Begin with the opening line of the records and extract each line through the one holding "Each mutation has"; pictures are not part of the copy.

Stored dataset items
========================
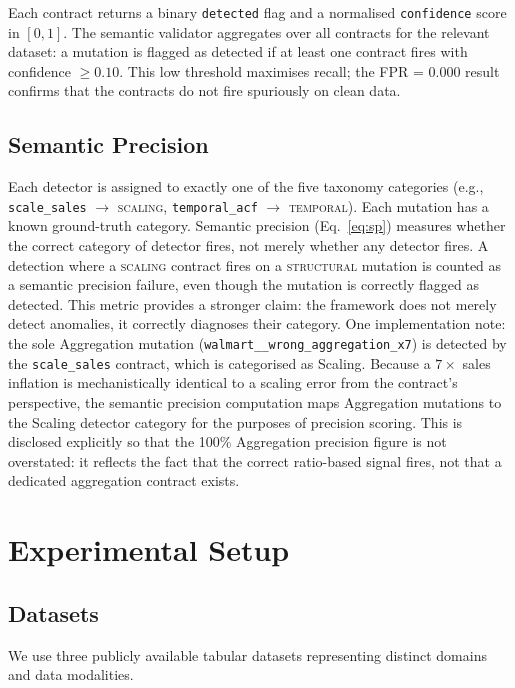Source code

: \documentclass[journal]{IEEEtran}
\newcommand{\mut}[1]{\mbox{\texttt{#1}}}
\begin{document}
Each contract returns a binary \texttt{detected} flag and a normalised
\texttt{confidence} score in $[0,1]$.  The semantic validator aggregates
over all contracts for the relevant dataset: a mutation is flagged as
detected if at least one contract fires with confidence $\geq 0.10$.
This low threshold maximises recall; the FPR = 0.000 result confirms that
the contracts do not fire spuriously on clean data.

\subsection{Semantic Precision}

Each detector is assigned to exactly one of the five taxonomy categories
(e.g., \texttt{scale\_sales} $\rightarrow$ \textsc{scaling},
\texttt{temporal\_acf} $\rightarrow$ \textsc{temporal}).  Each mutation has
a known ground-truth category.  Semantic precision (Eq.~\ref{eq:sp})
measures whether the correct category of detector fires, not merely whether
any detector fires.  A detection where a \textsc{scaling} contract fires on
a \textsc{structural} mutation is counted as a semantic precision failure,
even though the mutation is correctly flagged as detected.  This metric
provides a stronger claim: the framework does not merely detect anomalies,
it correctly diagnoses their category.
One implementation note: the sole Aggregation mutation
(\mut{walmart\_\_wrong\_aggregation\_x7}) is detected by the
\texttt{scale\_sales} contract, which is categorised as Scaling.  Because
a $7\times$ sales inflation is mechanistically identical to a scaling error
from the contract's perspective, the semantic precision computation maps
Aggregation mutations to the Scaling detector category for the purposes of
precision scoring.  This is disclosed explicitly so that the 100\%
Aggregation precision figure is not overstated: it reflects the fact that
the correct ratio-based signal fires, not that a dedicated aggregation
contract exists.


\section{Experimental Setup}
\label{sec:setup}


\subsection{Datasets}

We use three publicly available tabular datasets representing distinct
domains and data modalities.
\end{document}

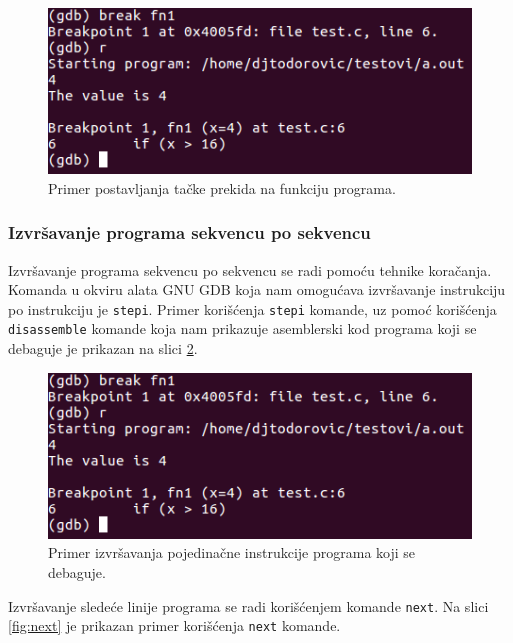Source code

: \documentclass[12pt,oneside]{memoir}
\begin{document}
\begin{figure}[h!]
	\begin{center}
		\includegraphics[scale=0.5]{slike/break-fn.png}
	\end{center}
	\caption{Primer postavljanja tačke prekida na funkciju programa.}
	\label{fig:break-fn}
\end{figure}

\subsubsection{Izvršavanje programa sekvencu po sekvencu}

Izvršavanje programa sekvencu po sekvencu se radi pomoću tehnike koračanja. Komanda u okviru alata GNU GDB koja nam omogućava izvršavanje instrukciju po instrukciju je \texttt{stepi}. Primer korišćenja \texttt{stepi} komande, uz pomoć korišćenja \texttt{disassemble} komande koja nam prikazuje asemblerski kod programa koji se debaguje je prikazan na slici \ref{fig:stepi}.

\begin{figure}[h!]
	\begin{center}
		\includegraphics[scale=0.5]{slike/break-fn.png}
	\end{center}
	\caption{Primer izvršavanja pojedinačne instrukcije programa koji se debaguje.}
	\label{fig:stepi}
\end{figure}

Izvršavanje sledeće linije programa se radi korišćenjem komande \texttt{next}. Na slici \ref{fig:next} je prikazan primer korišćenja \texttt{next} komande.
\end{document}
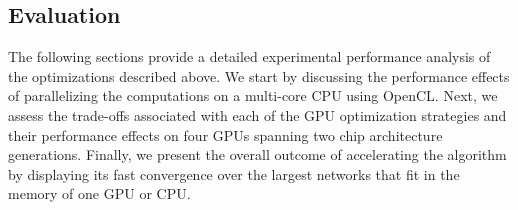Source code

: \subsection{Evaluation}
\label{sec-evaluation}

The following sections provide a detailed experimental performance analysis
of the optimizations described above. We start by discussing the performance
effects of parallelizing the computations
on a multi-core CPU using OpenCL.
%
Next, we assess the trade-offs associated with each of the GPU optimization
strategies and their performance effects on four GPUs spanning two chip
architecture generations.
%
Finally, we present the overall outcome of accelerating the algorithm by
displaying its fast convergence over the largest networks that fit in the
memory of one GPU or CPU.




% 


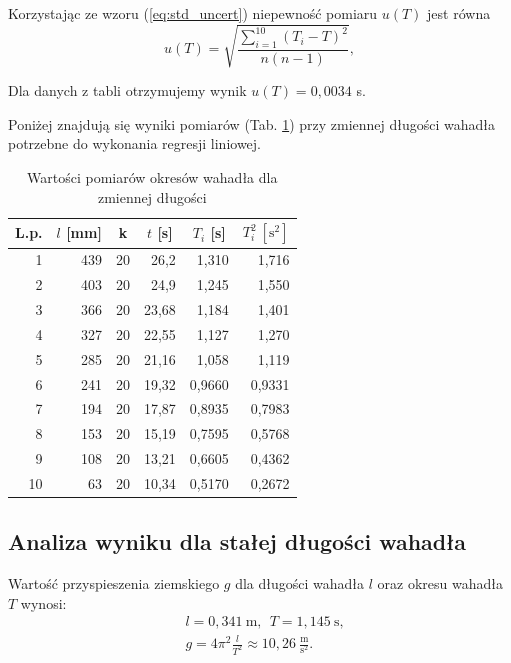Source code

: \documentclass[12pt,a4paper]{article}
\numberwithin{equation}{section}
\begin{document}
Korzystając ze wzoru (\ref{eq:std_uncert}) niepewność pomiaru $u(T)$ jest równa
\begin{equation}
	u(T) = \sqrt{\frac{\sum_{i=1}^{10}(T_i - T)^2}{n(n-1)}},
\end{equation}

Dla danych z tabli otrzymujemy wynik $u(T) = 0,0034$ s.

Poniżej znajdują się wyniki pomiarów (Tab. \ref{tab:tab2}) przy zmiennej długości wahadła potrzebne do wykonania regresji liniowej.
\begin{table}[!ht]
	\caption{Wartości pomiarów okresów wahadła dla zmiennej długości}
	\begin{center}
		\begin{tabular}{r|r|r|r|r|r}
			\hline
			\multicolumn{1}{c|}{L.p.} & \multicolumn{1}{c|}{$l$ [mm]} & \multicolumn{1}{c|}{k} & \multicolumn{1}{c|}{$t$ [s]} & \multicolumn{1}{c|}{$T_i$ [s]} & \multicolumn{1}{c}{$T_{i}^{2} ~[\textrm{s}^2]$} \\ \hline \hline
			1 & 439 & 20 & 26,2 & 1,310 & 1,716 \\
			2 & 403 & 20 & 24,9 & 1,245 & 1,550 \\
			3 & 366 & 20 & 23,68 & 1,184 & 1,401 \\
			4 & 327 & 20 & 22,55 & 1,127 & 1,270 \\
			5 & 285 & 20 & 21,16 & 1,058 & 1,119\\
			6 & 241 & 20 & 19,32 & 0,9660 & 0,9331 \\
			7 & 194 & 20 & 17,87 & 0,8935 & 0,7983 \\
			8 & 153 & 20 & 15,19 & 0,7595 & 0,5768 \\
			9 & 108 & 20 & 13,21 & 0,6605 & 0,4362 \\
			10 & 63 & 20 & 10,34 & 0,5170 & 0,2672 \\ \hline
		\end{tabular}
	\end{center}
	\label{tab:tab2}
\end{table}

\pagebreak
\subsection{Analiza wyniku dla stałej długości wahadła}
Wartość przyspieszenia ziemskiego $g$ dla długości wahadła $l$ oraz okresu wahadła $T$ wynosi:
\begin{equation}
	\begin{split}
		&l = 0,341~\textrm{m},~~T = 1,145~\textrm{s}, \\ 
		&g = 4\pi^2\frac{l}{T^2} \approx 10,26~\frac{\textrm{m}}{\textrm{s}^2}.
	\end{split}
\end{equation}
\end{document}
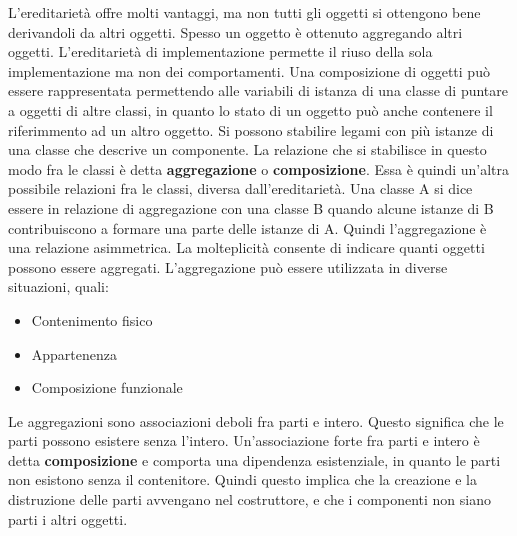 \documentclass[a4paper,18pt]{extarticle}
\begin{document}
L'ereditarietà offre molti vantaggi, ma non tutti gli oggetti si ottengono bene derivandoli da altri oggetti. Spesso un oggetto è ottenuto aggregando altri oggetti. L'ereditarietà di implementazione permette il riuso della sola implementazione ma non dei comportamenti. Una composizione di oggetti può essere rappresentata permettendo alle variabili di istanza di una classe di puntare a oggetti di altre classi, in quanto lo stato di un oggetto può anche contenere il riferimmento ad un altro oggetto. Si possono stabilire legami con più istanze di una classe che descrive un componente. La relazione che si stabilisce in questo modo fra le classi è detta \textbf{aggregazione} o \textbf{composizione}. Essa è quindi un'altra possibile relazioni fra le classi, diversa dall'ereditarietà. Una classe A si dice essere in relazione di aggregazione con una classe B quando alcune istanze di B contribuiscono a formare una parte delle istanze di A. Quindi l'aggregazione è una relazione asimmetrica. La molteplicità consente di indicare quanti oggetti possono essere aggregati. L'aggregazione può essere utilizzata in diverse situazioni, quali:
\begin{itemize}
\item Contenimento fisico
\item Appartenenza
\item Composizione funzionale
\end{itemize}

Le aggregazioni sono associazioni deboli fra parti e intero. Questo significa che le parti possono esistere senza l'intero. Un'associazione forte fra parti e intero è detta \textbf{composizione} e comporta una dipendenza esistenziale, in quanto le parti non esistono senza il contenitore. Quindi questo implica che la creazione e la distruzione delle parti avvengano nel costruttore, e che i componenti non siano parti i altri oggetti.
\end{document}
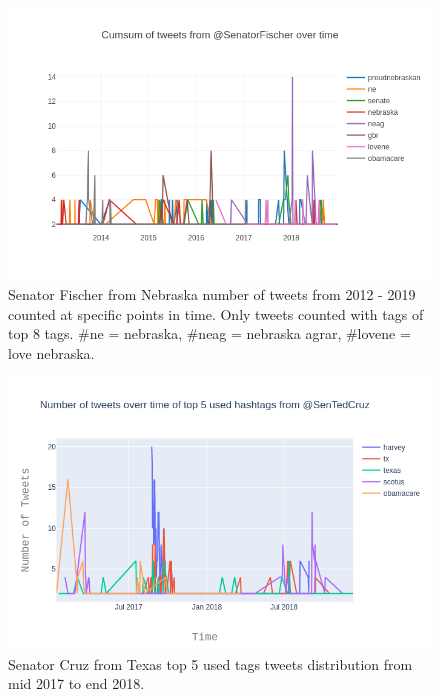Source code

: \documentclass[10pt,conference,compsocconf]{IEEEtran}
\begin{document}
\begin{figure}
	\centering
	\includegraphics[width=0.7\linewidth]{images/senator_fischer_before_after_election}
	\caption{Senator Fischer from Nebraska number of tweets from 2012 - 2019 counted at specific points in time. Only tweets counted with tags of top 8 tags. \#ne = nebraska, \#neag = nebraska agrar, \#lovene = love nebraska.   }
	\label{fig:senatorfischerbeforeafterelection}
\end{figure}
\begin{figure}
	\centering
	\includegraphics[width=0.7\linewidth]{images/senator_cruz_top5_tweets_mid2017_2018}
	\caption{Senator Cruz from Texas top 5 used tags tweets distribution from mid 2017 to end 2018.}
	\label{fig:senatorcruztop5tweetsmid20172018}
\end{figure}
\end{document}
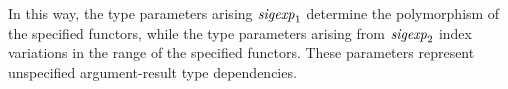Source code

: \begin{description}
     

     In this way, the type parameters arising ${\it sigexp}_1$ determine the polymorphism of the specified
     functors, while  
     the type parameters
     arising from ${\it sigexp}_2$ index variations in the range
     of the specified functors. These parameters
     represent unspecified argument-result type dependencies.
\end{description}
========================
▶ [RESPONSE BOX]
Source code

: \documentclass[journal]{IEEEtran}
\newcommand{\mut}[1]{\mbox{\texttt{#1}}}
\begin{document}
Each contract returns a binary \texttt{detected} flag and a normalised
\texttt{confidence} score in $[0,1]$.  The semantic validator aggregates
over all contracts for the relevant dataset: a mutation is flagged as
detected if at least one contract fires with confidence $\geq 0.10$.
This low threshold maximises recall; the FPR = 0.000 result confirms that
the contracts do not fire spuriously on clean data.

\subsection{Semantic Precision}

Each detector is assigned to exactly one of the five taxonomy categories
(e.g., \texttt{scale\_sales} $\rightarrow$ \textsc{scaling},
\texttt{temporal\_acf} $\rightarrow$ \textsc{temporal}).  Each mutation has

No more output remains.